Below are lines of data; restate word for word those running from the line containing "- Semantic HTML5 markup" to the line containing "### What are", inclusive, and no others.

######

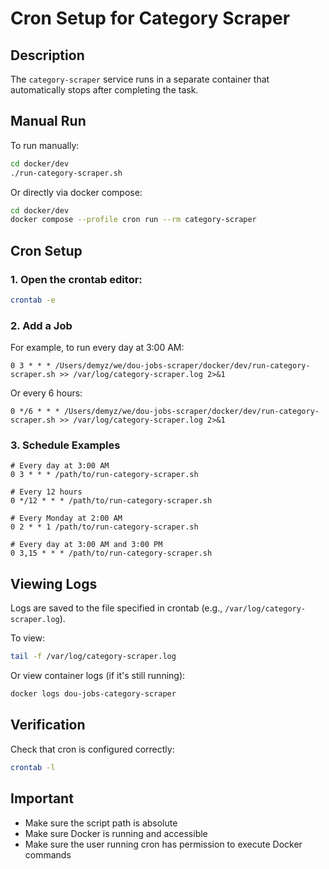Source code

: # Cron Setup for Category Scraper

## Description

The `category-scraper` service runs in a separate container that automatically stops after completing the task.

## Manual Run

To run manually:

```bash
cd docker/dev
./run-category-scraper.sh
```

Or directly via docker compose:

```bash
cd docker/dev
docker compose --profile cron run --rm category-scraper
```

## Cron Setup

### 1. Open the crontab editor:

```bash
crontab -e
```

### 2. Add a Job

For example, to run every day at 3:00 AM:

```cron
0 3 * * * /Users/demyz/we/dou-jobs-scraper/docker/dev/run-category-scraper.sh >> /var/log/category-scraper.log 2>&1
```

Or every 6 hours:

```cron
0 */6 * * * /Users/demyz/we/dou-jobs-scraper/docker/dev/run-category-scraper.sh >> /var/log/category-scraper.log 2>&1
```

### 3. Schedule Examples

```cron
# Every day at 3:00 AM
0 3 * * * /path/to/run-category-scraper.sh

# Every 12 hours
0 */12 * * * /path/to/run-category-scraper.sh

# Every Monday at 2:00 AM
0 2 * * 1 /path/to/run-category-scraper.sh

# Every day at 3:00 AM and 3:00 PM
0 3,15 * * * /path/to/run-category-scraper.sh
```

## Viewing Logs

Logs are saved to the file specified in crontab (e.g., `/var/log/category-scraper.log`).

To view:

```bash
tail -f /var/log/category-scraper.log
```

Or view container logs (if it's still running):

```bash
docker logs dou-jobs-category-scraper
```

## Verification

Check that cron is configured correctly:

```bash
crontab -l
```

## Important

- Make sure the script path is absolute
- Make sure Docker is running and accessible
- Make sure the user running cron has permission to execute Docker commands
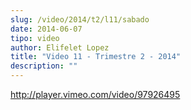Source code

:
 ```yaml
---
slug: /video/2014/t2/l11/sabado
date: 2014-06-07
tipo: video
author: Elifelet Lopez
title: "Video 11 - Trimestre 2 - 2014"
description: ""
---
```


http://player.vimeo.com/video/97926495
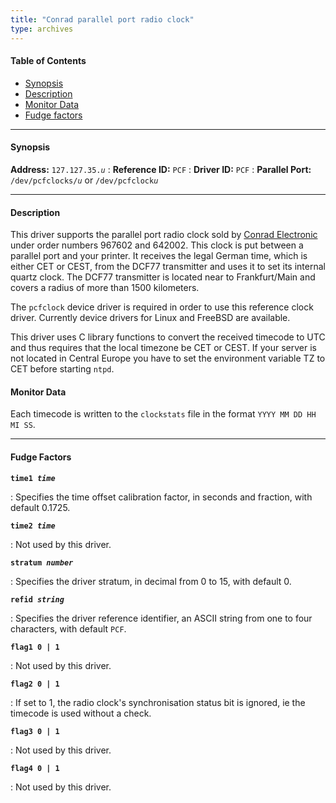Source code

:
 ```yaml
---
title: "Conrad parallel port radio clock"
type: archives
---
```


#### Table of Contents

*   [Synopsis](/documentation/drivers/driver35/#synopsis)
*   [Description](/documentation/drivers/driver35/#description)
*   [Monitor Data](/documentation/drivers/driver35/#monitor-data)
*   [Fudge factors](/documentation/drivers/driver35/#fudge-factors)

* * *

#### Synopsis

**Address:** <code>127.127.35._u_</code>
: **Reference ID:** `PCF`
: **Driver ID:** `PCF`
: **Parallel Port:** <code>/dev/pcfclocks/*u*</code> or <code>/dev/pcfclock*u*</code>

* * *

#### Description

This driver supports the parallel port radio clock sold by [Conrad Electronic](https://www.conrad.com/) under order numbers 967602 and 642002. This clock is put between a parallel port and your printer. It receives the legal German time, which is either CET or CEST, from the DCF77 transmitter and uses it to set its internal quartz clock. The DCF77 transmitter is located near to Frankfurt/Main and covers a radius of more than 1500 kilometers.

The `pcfclock` device driver is required in order to use this reference clock driver. Currently device drivers for Linux and FreeBSD are available.

This driver uses C library functions to convert the received timecode to UTC and thus requires that the local timezone be CET or CEST. If your server is not located in Central Europe you have to set the environment variable TZ to CET before starting `ntpd`.

#### Monitor Data

Each timecode is written to the `clockstats` file in the format `YYYY MM DD HH MI SS`.

* * *

#### Fudge Factors

<code>**time1 _time_**</code>

: Specifies the time offset calibration factor, in seconds and fraction, with default 0.1725.

<code>**time2 _time_**</code>

: Not used by this driver.

<code>**stratum _number_**</code>

: Specifies the driver stratum, in decimal from 0 to 15, with default 0.

<code>**refid _string_**</code>

: Specifies the driver reference identifier, an ASCII string from one to four characters, with default `PCF`.

<code>**flag1 0 | 1**</code>

: Not used by this driver.

<code>**flag2 0 | 1**</code>

: If set to 1, the radio clock's synchronisation status bit is ignored, ie the timecode is used without a check.

<code>**flag3 0 | 1**</code>

: Not used by this driver.

<code>**flag4 0 | 1**</code>

: Not used by this driver.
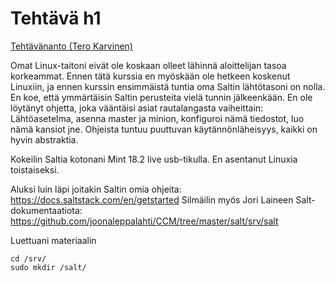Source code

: # Tehtävä h1
[Tehtävänanto (Tero Karvinen)](http://terokarvinen.com/2018/aikataulu-%E2%80%93-palvelinten-hallinta-ict4tn022-4-ti-5-ke-5-loppukevat-2018-5p#h1)

Omat Linux-taitoni eivät ole koskaan olleet lähinnä aloittelijan tasoa korkeammat. Ennen tätä kurssia en myöskään ole hetkeen koskenut Linuxiin, ja ennen kurssin ensimmäistä tuntia oma Saltin lähtötasoni on nolla. En koe, että ymmärtäisin Saltin perusteita vielä tunnin jälkeenkään. En ole löytänyt ohjetta, joka vääntäisi asiat rautalangasta vaiheittain: Lähtöasetelma, asenna master ja minion, konfiguroi nämä tiedostot, luo nämä kansiot jne. Ohjeista tuntuu puuttuvan käytännönläheisyys, kaikki on hyvin abstraktia.

Kokeilin Saltia kotonani Mint 18.2 live usb-tikulla. En asentanut Linuxia toistaiseksi.

Aluksi luin läpi joitakin Saltin omia ohjeita: https://docs.saltstack.com/en/getstarted 
Silmäilin myös Jori Laineen Salt-dokumentaatiota: https://github.com/joonaleppalahti/CCM/tree/master/salt/srv/salt


Luettuani materiaalin

```
cd /srv/
sudo mkdir /salt/
```
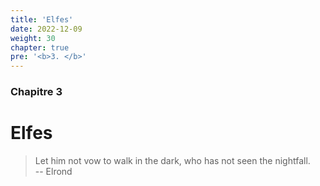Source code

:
 ```yaml
---
title: 'Elfes'
date: 2022-12-09
weight: 30
chapter: true
pre: '<b>3. </b>'
---
```


### Chapitre 3

# Elfes

> Let him not vow to walk in the dark, who has not seen the nightfall.  
> -- Elrond
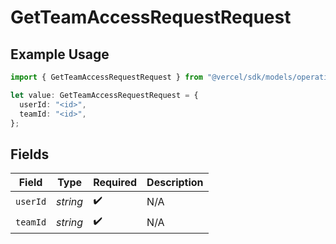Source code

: # GetTeamAccessRequestRequest

## Example Usage

```typescript
import { GetTeamAccessRequestRequest } from "@vercel/sdk/models/operations/getteamaccessrequest.js";

let value: GetTeamAccessRequestRequest = {
  userId: "<id>",
  teamId: "<id>",
};
```

## Fields

| Field              | Type               | Required           | Description        |
| ------------------ | ------------------ | ------------------ | ------------------ |
| `userId`           | *string*           | :heavy_check_mark: | N/A                |
| `teamId`           | *string*           | :heavy_check_mark: | N/A                |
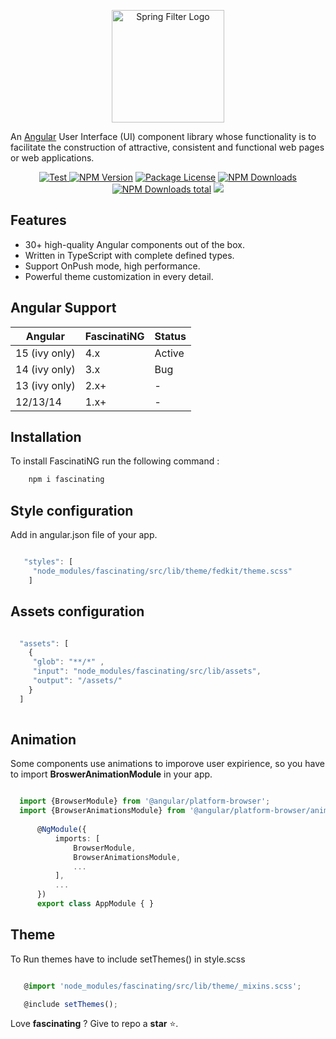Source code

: <p align="center">
  <a href="https://github.com/68ociredef/fascinatiNG">
    <img src="https://imagizer.imageshack.com/img922/4490/5KPxID.png" alt="Spring Filter Logo" width="180">
  </a>
</p>

An <a href="https://angular.io/" target="_blank">Angular</a> User Interface (UI) component library whose functionality is to facilitate the construction of attractive, consistent and functional web pages or web applications.
<p align="center">
<a href="https://github.com/68ociredef/fascinatiNG/stargazers" target="_blank">
    <img src="https://img.shields.io/github/stars/68ociredef/fascinatiNG?style=social&label=Star&maxAge=2592000" alt="Test">
</a>
<a href="https://www.npmjs.com/~68ociredef" target="_blank"><img src="https://img.shields.io/npm/v/fascinating" alt="NPM Version" /></a>
<a href="https://www.npmjs.com/~68ociredef" target="_blank"><img src="https://img.shields.io/npm/l/fascinating" alt="Package License" /></a>
<a href="https://www.npmjs.com/~68ociredef" target="_blank"><img src="https://img.shields.io/npm/dm/fascinating" alt="NPM Downloads" /></a>
<a href="https://www.npmjs.com/~68ociredef" target="_blank"><img src="https://img.shields.io/npm/dt/fascinating" alt="NPM Downloads total"/></a>
<a href="https://angular.io/"><img src="https://img.shields.io/badge/%3C%2F%3E-Angular-red"></a>

## Features

   * 30+ high-quality Angular components out of the box.
   * Written in TypeScript with complete defined types.
   * Support OnPush mode, high performance.
   * Powerful theme customization in every detail.

## Angular Support

 Angular       | FascinatiNG     | Status      |
 ------------- | --------------- | ----------- |
 15 (ivy only) | 4.x             | Active      |
 14 (ivy only) | 3.x             | Bug         |
 13 (ivy only) | 2.x+            | -           |
 12/13/14      | 1.x+            | -           |             
 

## Installation

To install FascinatiNG run the following command :


``` sh
    npm i fascinating
```

## Style configuration

Add in angular.json file of your app.

```ts

   "styles": [
     "node_modules/fascinating/src/lib/theme/fedkit/theme.scss"
    ]

```

## Assets configuration

```ts

  "assets": [
    {
     "glob": "**/*" ,
     "input": "node_modules/fascinating/src/lib/assets",
     "output": "/assets/"
    }
  ]
  

```

## Animation

Some components use animations to imporove user expirience, so you have to import **BroswerAnimationModule** in your app.

```ts

  import {BrowserModule} from '@angular/platform-browser';
  import {BrowserAnimationsModule} from '@angular/platform-browser/animations';
      
      @NgModule({
          imports: [
              BrowserModule,
              BrowserAnimationsModule,
              ...
          ],
          ...
      })
      export class AppModule { }

```

## Theme

To Run themes have to include setThemes() in style.scss

```ts

   @import 'node_modules/fascinating/src/lib/theme/_mixins.scss';

   @include setThemes();

```



Love **fascinating** ? Give to repo a **star** :star:.
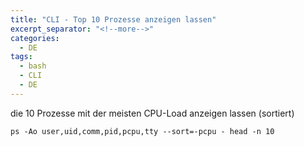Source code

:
 ```yaml
---
title: "CLI - Top 10 Prozesse anzeigen lassen"
excerpt_separator: "<!--more-->"
categories:
  - DE
tags:
  - bash
  - CLI
  - DE
---
```




die 10 Prozesse mit der meisten CPU-Load anzeigen lassen (sortiert)

```
ps -Ao user,uid,comm,pid,pcpu,tty --sort=-pcpu - head -n 10
```



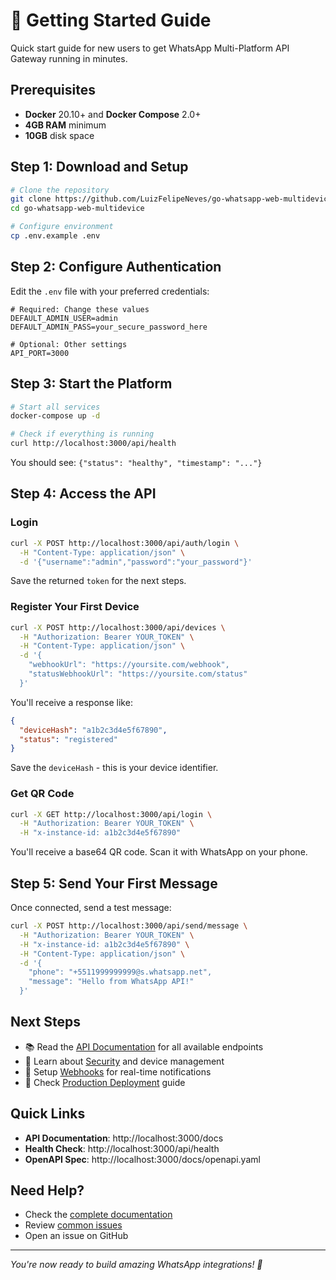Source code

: # 🚀 Getting Started Guide

Quick start guide for new users to get WhatsApp Multi-Platform API Gateway running in minutes.

## Prerequisites

- **Docker** 20.10+ and **Docker Compose** 2.0+
- **4GB RAM** minimum
- **10GB** disk space

## Step 1: Download and Setup

```bash
# Clone the repository
git clone https://github.com/LuizFelipeNeves/go-whatsapp-web-multidevice.git
cd go-whatsapp-web-multidevice

# Configure environment
cp .env.example .env
```

## Step 2: Configure Authentication

Edit the `.env` file with your preferred credentials:

```env
# Required: Change these values
DEFAULT_ADMIN_USER=admin
DEFAULT_ADMIN_PASS=your_secure_password_here

# Optional: Other settings
API_PORT=3000
```

## Step 3: Start the Platform

```bash
# Start all services
docker-compose up -d

# Check if everything is running
curl http://localhost:3000/api/health
```

You should see: `{"status": "healthy", "timestamp": "..."}`

## Step 4: Access the API

### Login

```bash
curl -X POST http://localhost:3000/api/auth/login \
  -H "Content-Type: application/json" \
  -d '{"username":"admin","password":"your_password"}'
```

Save the returned `token` for the next steps.

### Register Your First Device

```bash
curl -X POST http://localhost:3000/api/devices \
  -H "Authorization: Bearer YOUR_TOKEN" \
  -H "Content-Type: application/json" \
  -d '{
    "webhookUrl": "https://yoursite.com/webhook",
    "statusWebhookUrl": "https://yoursite.com/status"
  }'
```

You'll receive a response like:
```json
{
  "deviceHash": "a1b2c3d4e5f67890",
  "status": "registered"
}
```

Save the `deviceHash` - this is your device identifier.

### Get QR Code

```bash
curl -X GET http://localhost:3000/api/login \
  -H "Authorization: Bearer YOUR_TOKEN" \
  -H "x-instance-id: a1b2c3d4e5f67890"
```

You'll receive a base64 QR code. Scan it with WhatsApp on your phone.

## Step 5: Send Your First Message

Once connected, send a test message:

```bash
curl -X POST http://localhost:3000/api/send/message \
  -H "Authorization: Bearer YOUR_TOKEN" \
  -H "x-instance-id: a1b2c3d4e5f67890" \
  -H "Content-Type: application/json" \
  -d '{
    "phone": "+5511999999999@s.whatsapp.net",
    "message": "Hello from WhatsApp API!"
  }'
```

## Next Steps

- 📚 Read the [API Documentation](API_DOCUMENTATION.md) for all available endpoints
- 🔐 Learn about [Security](DEVICE_SECURITY.md) and device management  
- 📡 Setup [Webhooks](WEBHOOK_STATUS.md) for real-time notifications
- 🐳 Check [Production Deployment](DOCKER_DEPLOY.md) guide

## Quick Links

- **API Documentation**: http://localhost:3000/docs
- **Health Check**: http://localhost:3000/api/health
- **OpenAPI Spec**: http://localhost:3000/docs/openapi.yaml

## Need Help?

- Check the [complete documentation](README.md)
- Review [common issues](ARCHITECTURE.md)
- Open an issue on GitHub

---

*You're now ready to build amazing WhatsApp integrations! 🎉*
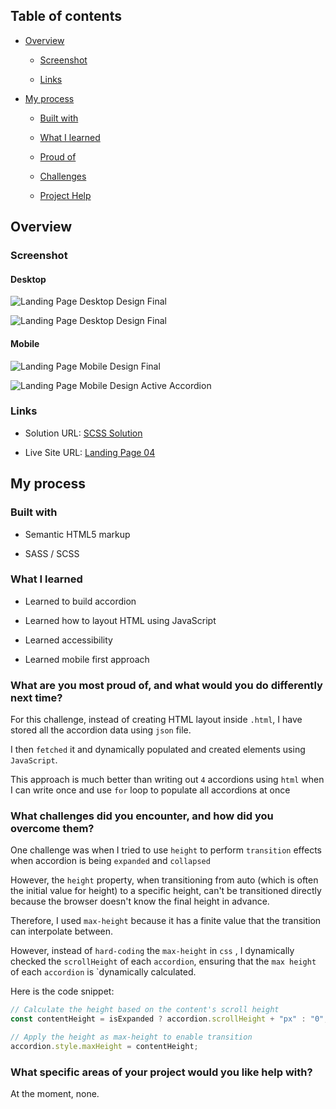 ## Table of contents

- [Overview](#overview)

  - [Screenshot](#screenshot)

  - [Links](#links)

- [My process](#my-process)

  - [Built with](#built-with)

  - [What I learned](#what-i-learned)

  - [Proud of](#What-are-you-most-proud-of-and-what-would-you-do-differently-next-time)

  - [Challenges](#What-challenges-did-you-encounter-and-how-did-you-overcome-them)

  - [Project Help](#What-specific-areas-of-your-project-would-you-like-help-with)

## Overview

### Screenshot

#### Desktop

![Landing Page Desktop Design Final ](/Landing%20Page%2005/images/image-desktop-final.png)

![Landing Page Desktop Design Final ](/Landing%20Page%2005/images/image-desktop-desktop-active-final.png)

#### Mobile

![Landing Page Mobile Design Final ](/Landing%20Page%2005/assets/images/image-mobile-final.png)

![Landing Page Mobile Design Active Accordion](/Landing%20Page%2005/assets/images/image-mobile-menu-active-final.png)

### Links

- Solution URL: [SCSS Solution](https://github.com/FengDenny/Frontend-Mentor-Challenges/blob/main/Landing%20Page%2005/style.scss)

- Live Site URL: [Landing Page 04 ](https://landingpagee05.netlify.app/)

## My process

### Built with

- Semantic HTML5 markup

- SASS / SCSS

### What I learned

- Learned to build accordion

- Learned how to layout HTML using JavaScript

- Learned accessibility

- Learned mobile first approach

### What are you most proud of, and what would you do differently next time?

For this challenge, instead of creating HTML layout inside `.html`, I have stored all the accordion data using `json` file.

I then `fetched` it and dynamically populated and created elements using `JavaScript`.

This approach is much better than writing out `4` accordions using `html` when I can write once and use `for` loop to populate all accordions at once

### What challenges did you encounter, and how did you overcome them?

One challenge was when I tried to use `height` to perform `transition` effects when accordion is being `expanded` and `collapsed`

However, the `height` property, when transitioning from auto (which is often the initial value for height) to a specific height,
can't be transitioned directly because the browser doesn't know the final height in advance.

Therefore, I used `max-height` because it has a finite value that the transition can interpolate between.

However, instead of `hard-coding` the `max-height` in `css` , I dynamically checked the `scrollHeight` of each `accordion`,
ensuring that the `max height` of each `accordion` is `dynamically calculated.

Here is the code snippet:

```js
// Calculate the height based on the content's scroll height
const contentHeight = isExpanded ? accordion.scrollHeight + "px" : "0";

// Apply the height as max-height to enable transition
accordion.style.maxHeight = contentHeight;
```

### What specific areas of your project would you like help with?

At the moment, none.
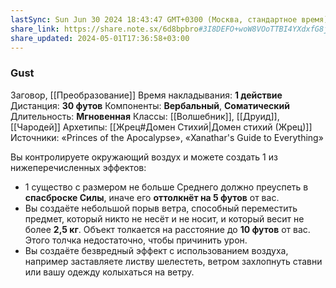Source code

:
 ```yaml
---
lastSync: Sun Jun 30 2024 18:43:47 GMT+0300 (Москва, стандартное время)
share_link: https://share.note.sx/6d8bpbro#3I8DEFO+woW8VOoTTBI4YXdxfG8jb80jPVg6BMjPaKQ
share_updated: 2024-05-01T17:36:58+03:00
---
```

### Gust
Заговор, [[Преобразование]]
Время накладывания: **1 действие**
Дистанция: **30 футов**
Компоненты: **Вербальный**, **Соматический**
Длительность: **Мгновенная**
Классы: [[Волшебник]], [[Друид]], [[Чародей]]
Архетипы: [[Жрец#Домен Стихий|Домен стихий (Жрец)]]
Источники: «Princes of the Apocalypse», «Xanathar's Guide to Everything»

Вы контролируете окружающий воздух и можете создать 1 из нижеперечисленных эффектов:

- 1 существо с размером не больше Среднего должно преуспеть в **спасброске Силы**, иначе его **оттолкнёт на 5 футов** от вас.
- Вы создаёте небольшой порыв ветра, способный переместить предмет, который никто не несёт и не носит, и который весит не более **2,5 кг**. Объект толкается на расстояние до **10 футов** от вас. Этого толчка недостаточно, чтобы причинить урон.
- Вы создаёте безвредный эффект с использованием воздуха, например заставляете листву шелестеть, ветром захлопнуть ставни или вашу одежду колыхаться на ветру.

######

▶ [Reply to the exercise]:
- Semantic HTML5 markup

- SASS / SCSS

### What I learned

- Learned to build accordion

- Learned how to layout HTML using JavaScript

- Learned accessibility

- Learned mobile first approach

### What are you most proud of, and what would you do differently next time?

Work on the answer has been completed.